Wysłanie polskich strażaków to odpowiedź na francuską prośbę do społeczności międzynarodowej, która została skierowana za pośrednictwem mechanizmu wspólnotowego UE. Zapotrzebowanie na pomoc otrzymano poprzez ERCC (Emergency Response Coordination Centre).
Wyjazd do Francji to 37. międzynarodowa misja Państwowej Straży Pożarnej.
Niedawno polscy strażacy pomagali gasić pożary w Czechach, a Francja - niestety - może nie być ostatnią taką akcją w tym roku. Jak wynika z badań Europejskiego Systemu Informacji o Pożarach Lasów EFFIS, chociaż sezon największych pożarów jeszcze się nie skończył, to liczba pożarów w krajach Unii Europejskiej rośnie, a od stycznia ogień szalał na powierzchni ponad 660 tys. hektarów, co stanowi rekord na tym etapie roku. W przypadku samej Francji, to rok 2022 jest najcięższy dla kraju w kontekście pożarów w ciągu 16 lat prowadzenia statystyk. Głównymi winowajcami są dwa następujące po sobie pożary w Żyrondzie na południowym zachodzie Francji, gdzie w zeszłym tygodniu pojawili się strażacy z Polski, Niemiec i Austrii, aby pomóc w ujarzmieniu ognia.
Sytuacja jest również trudna w Europie Środkowej. Ponad 10 dni zajęło strażakom przejęcie kontroli nad największym od lat pożarem w Słowenii. Kraj, który nie posiada specjalistycznych samolotów gaśniczych, zwrócił się o pomoc do Chorwacji. Zagrzeb wysłał samolot, który musiał ostatecznie zawrócić ze względu na wybuch pożaru w Chorwacji i potrzebę jego ugaszenia.
Obszarem najbardziej dotkniętym przez ogień w tym roku jest Półwysep Iberyjski. W Hiszpanii, która podobnie jak Francja doświadczyła kilku fal upałów tego lata, pożary zniszczyły 246 278 ha terenów.
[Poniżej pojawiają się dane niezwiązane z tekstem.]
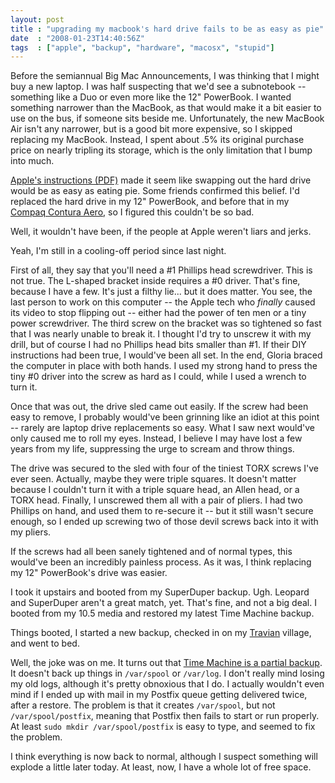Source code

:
 ```yaml
---
layout: post
title : "upgrading my macbook's hard drive fails to be as easy as pie"
date  : "2008-01-23T14:40:56Z"
tags  : ["apple", "backup", "hardware", "macosx", "stupid"]
---
```

Before the semiannual Big Mac Announcements, I was thinking that I might buy a
new laptop.  I was half suspecting that we'd see a subnotebook -- something
like a Duo or even more like the 12" PowerBook.  I wanted something narrower
than the MacBook, as that would make it a bit easier to use on the bus, if
someone sits beside me.  Unfortunately, the new MacBook Air isn't any narrower,
but is a good bit more expensive, so I skipped replacing my MacBook.  Instead,
I spent about .5% its original purchase price on nearly tripling its storage,
which is the only limitation that I bump into much.

[Apple's instructions
(PDF)](http://manuals.info.apple.com/en/MacBook_13inch_HardDrive_DIY.pdf) made
it seem like swapping out the hard drive would be as easy as eating pie.  Some
friends confirmed this belief.  I'd replaced the hard drive in my 12"
PowerBook, and before that in my [Compaq Contura
Aero](http://automagically.de/images/c_slippy_01.jpg), so I figured this
couldn't be so bad.

Well, it wouldn't have been, if the people at Apple weren't liars and jerks.

Yeah, I'm still in a cooling-off period since last night.

First of all, they say that you'll need a #1 Phillips head screwdriver.  This is
not true.  The L-shaped bracket inside requires a #0 driver.  That's fine,
because I have a few.  It's just a filthy lie... but it does matter.  You see,
the last person to work on this computer -- the Apple tech who *finally* caused
its video to stop flipping out -- either had the power of ten men or a tiny
power screwdriver.  The third screw on the bracket was so tightened so fast
that I was nearly unable to break it.  I thought I'd try to unscrew it with my
drill, but of course I had no Phillips head bits smaller than #1.  If their
DIY instructions had been true, I would've been all set.  In the end, Gloria
braced the computer in place with both hands.  I used my strong hand to press
the tiny #0 driver into the screw as hard as I could, while I used a wrench to
turn it.

Once that was out, the drive sled came out easily.  If the screw had been easy
to remove, I probably would've been grinning like an idiot at this point --
rarely are laptop drive replacements so easy.  What I saw next would've only
caused me to roll my eyes.  Instead, I believe I may have lost a few years from
my life, suppressing the urge to scream and throw things.

The drive was secured to the sled with four of the tiniest TORX screws I've
ever seen.  Actually, maybe they were triple squares.  It doesn't matter
because I couldn't turn it with a triple square head, an Allen head, or a TORX
head.  Finally, I unscrewed them all with a pair of pliers.  I had two Phillips
on hand, and used them to re-secure it -- but it still wasn't secure enough, so
I ended up screwing two of those devil screws back into it with my pliers.

If the screws had all been sanely tightened and of normal types, this would've
been an incredibly painless process.  As it was, I think replacing my 12"
PowerBook's drive was easier.

I took it upstairs and booted from my SuperDuper backup.  Ugh.  Leopard and
SuperDuper aren't a great match, yet.  That's fine, and not a big deal.  I
booted from my 10.5 media and restored my latest Time Machine backup.

Things booted, I started a new backup, checked in on my
[Travian](http://travian.us/) village, and went to bed.

Well, the joke was on me.  It turns out that [Time Machine is a partial
backup](http://discussions.apple.com/thread.jspa?messageID=6367763).  It
doesn't back up things in `/var/spool` or `/var/log`.  I don't really mind
losing my old logs, although it's pretty obnoxious that I do.  I actually
wouldn't even mind if I ended up with mail in my Postfix queue getting
delivered twice, after a restore.  The problem is that it creates `/var/spool`,
but not `/var/spool/postfix`, meaning that Postfix then fails to start or run
properly.  At least `sudo mkdir /var/spool/postfix` is easy to type, and seemed
to fix the problem.

I think everything is now back to normal, although I suspect something will
explode a little later today.  At least, now, I have a whole lot of free space.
Wybuchły one głównie w Galicji, na północnym zachodzie kraju. Sytuacja poprawiła się wraz ze spadkiem temperatur. Od ponad tygodnia sąsiednia Portugalia walczy z pożarem w geoparku Serra de Estrela, wpisanym na listę Światowej Sieci Geoparków UNESCO.
Rumunia znalazła się na drugim miejscu po Hiszpanii pod względem zniszczonych w pożarach terenów w tym roku. W ogniu było tam 150 528 hektarów. Następna jest Portugalia z 75 277 zniszczonymi hektarami powierzchni. Pierwszą czwórkę zamyka Francja, gdzie spłonęło jak dotąd 61 289 hektarów terenów.
Pod względem samego tylko okresu letniego "2022 jest już rokiem rekordowym" - powiedział AFP Jesus San-Miguel z EFFIS. Wybuchom pożarów sprzyja susza w Europie w połączeniu z falami upałów. W Europie Środkowej spalone tereny są nadal niewielkie w porównaniu z dziesiątkami tysięcy hektarów w Hiszpanii, Francji czy Portugalii. Jednak trwające globalne ocieplenie tylko wzmocni tendencję do pożarów na całym kontynencie europejskim - podsumowuje AFP.